L’arrivée du numérique dans l’édition savante au Québec
La production numérique de revues savantes rattachées aux PUM débute en 1996 avec la création de la Direction des publications électroniques. Dans le cadre du travail dirigé de maîtrise de Guylaine Beaudry, effectué sous la supervision d’Yves Marcoux, à l’École de bibliothéconomie et des sciences de l’information, et déposé en avril 1997, la direction a mené un premier projet menant à l’édition numérique de deux revues des PUM, Géographie physique ainsi que Quaternaire et Surfaces (Beaudry et al., 2009).
S’intéressant à ce projet pilote, Industrie Canada propose par la suite à l’Université de Montréal de collaborer à la création du Virtual Centre for Online Scholarly Publishing, un service centralisé de publication numérique de revues. Renommé Virtuoso, le projet déclenche toutefois une vague de critiques lors de son annonce, principalement en raison de son caractère jugé trop centré sur l’Université de Montréal (Beaudry et al., 2009). Une telle résistance vient finalement à bout du projet, mais l’expertise développée lors de sa préparation est toutefois rapidement récupérée dans le cadre d’un projet pilote d’édition numérique mené en parallèle et en collaboration avec le Fonds pour la formation des chercheurs et l’aide à la recherche (FCAR) (Beaudry et al., 2009). Soumis pour financement par l’Université de Montréal en septembre 1997, ce projet obtient une subvention du FCAR l’année suivante, ce qui mènera au lancement de la première mouture de la plateforme Érudit.

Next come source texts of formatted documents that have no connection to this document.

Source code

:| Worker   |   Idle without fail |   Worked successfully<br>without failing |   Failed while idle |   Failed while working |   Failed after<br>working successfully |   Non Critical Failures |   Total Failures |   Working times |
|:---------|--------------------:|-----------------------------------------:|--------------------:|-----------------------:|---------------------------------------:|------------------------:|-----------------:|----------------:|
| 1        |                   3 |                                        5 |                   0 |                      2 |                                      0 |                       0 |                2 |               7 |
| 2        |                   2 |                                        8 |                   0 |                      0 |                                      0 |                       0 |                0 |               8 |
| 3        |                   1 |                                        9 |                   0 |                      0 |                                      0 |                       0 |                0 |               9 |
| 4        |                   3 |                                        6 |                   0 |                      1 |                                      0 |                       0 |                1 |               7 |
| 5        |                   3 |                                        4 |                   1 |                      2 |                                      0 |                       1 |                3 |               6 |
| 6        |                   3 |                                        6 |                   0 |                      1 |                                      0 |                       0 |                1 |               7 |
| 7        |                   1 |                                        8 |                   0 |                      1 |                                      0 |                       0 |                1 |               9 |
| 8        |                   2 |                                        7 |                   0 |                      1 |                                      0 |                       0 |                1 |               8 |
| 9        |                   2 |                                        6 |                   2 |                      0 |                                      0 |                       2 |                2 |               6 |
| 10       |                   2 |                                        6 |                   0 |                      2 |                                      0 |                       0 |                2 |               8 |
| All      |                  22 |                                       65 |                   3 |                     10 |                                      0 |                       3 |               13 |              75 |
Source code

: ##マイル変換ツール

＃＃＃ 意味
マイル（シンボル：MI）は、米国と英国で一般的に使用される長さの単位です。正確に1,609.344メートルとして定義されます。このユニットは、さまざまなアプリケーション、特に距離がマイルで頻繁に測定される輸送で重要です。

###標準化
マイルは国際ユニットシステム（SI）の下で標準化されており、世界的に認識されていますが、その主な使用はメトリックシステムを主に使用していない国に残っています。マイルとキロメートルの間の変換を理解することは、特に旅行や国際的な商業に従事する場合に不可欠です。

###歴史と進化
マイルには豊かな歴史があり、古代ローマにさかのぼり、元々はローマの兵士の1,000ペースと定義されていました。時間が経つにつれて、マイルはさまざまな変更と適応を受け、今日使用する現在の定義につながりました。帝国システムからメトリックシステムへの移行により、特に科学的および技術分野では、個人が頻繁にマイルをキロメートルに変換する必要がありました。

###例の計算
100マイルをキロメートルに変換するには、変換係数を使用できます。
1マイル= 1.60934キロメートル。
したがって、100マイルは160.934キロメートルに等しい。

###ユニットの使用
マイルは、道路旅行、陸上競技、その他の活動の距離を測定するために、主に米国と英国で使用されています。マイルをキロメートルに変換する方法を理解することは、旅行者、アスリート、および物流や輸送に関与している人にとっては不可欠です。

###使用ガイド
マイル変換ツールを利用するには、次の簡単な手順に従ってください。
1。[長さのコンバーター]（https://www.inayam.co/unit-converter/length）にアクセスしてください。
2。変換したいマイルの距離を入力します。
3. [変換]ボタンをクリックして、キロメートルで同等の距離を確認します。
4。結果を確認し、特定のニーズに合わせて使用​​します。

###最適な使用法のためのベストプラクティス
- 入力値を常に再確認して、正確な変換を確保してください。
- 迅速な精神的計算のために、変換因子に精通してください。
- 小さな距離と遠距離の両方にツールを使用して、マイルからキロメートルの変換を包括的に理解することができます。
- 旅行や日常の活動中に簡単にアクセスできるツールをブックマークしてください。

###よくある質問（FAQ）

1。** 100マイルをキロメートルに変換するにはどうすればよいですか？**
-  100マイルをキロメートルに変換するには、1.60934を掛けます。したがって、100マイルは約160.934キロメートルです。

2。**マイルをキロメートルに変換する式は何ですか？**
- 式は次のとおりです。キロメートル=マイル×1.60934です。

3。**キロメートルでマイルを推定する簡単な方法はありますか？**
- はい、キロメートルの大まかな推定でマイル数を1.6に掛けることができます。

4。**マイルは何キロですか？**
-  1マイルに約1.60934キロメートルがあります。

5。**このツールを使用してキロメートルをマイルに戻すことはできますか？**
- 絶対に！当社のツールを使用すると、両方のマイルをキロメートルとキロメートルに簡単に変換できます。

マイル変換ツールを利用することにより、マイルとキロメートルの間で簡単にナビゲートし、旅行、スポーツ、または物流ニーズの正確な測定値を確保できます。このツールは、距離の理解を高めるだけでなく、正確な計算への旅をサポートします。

À l’origine, le projet subventionné par le FCAR vise l’édition numérique des numéros courants de cinq revues : Géographie physique et Quaternaire (PUM, interrompue en 2007), Meta (PUM), Relations industrielles (Département des relations industrielles, Université Laval), Revue d’histoire de l’Amérique française (Institut d’histoire de l’Amérique française) ainsi que Sociologie et sociétés (PUM) (Beaudry et al., 2009). La revue Loisir & Société est également sélectionnée, mais ensuite retirée à la demande de l’éditeur (Boismenu, Sévigny, Vézina et Beaudry, 1999). Devant le succès rencontré par ce projet, l’édition numérique des numéros courants se poursuit et la numérisation rétrospective de certaines revues savantes commence dès 1999. C’est d’ailleurs dans cette foulée que débute la production numérique de Criminologie, les deux premiers numéros numériques étant diffusés à la fin de l’année 1999 (L. Grondin, communication personnelle, 26 avril 2017).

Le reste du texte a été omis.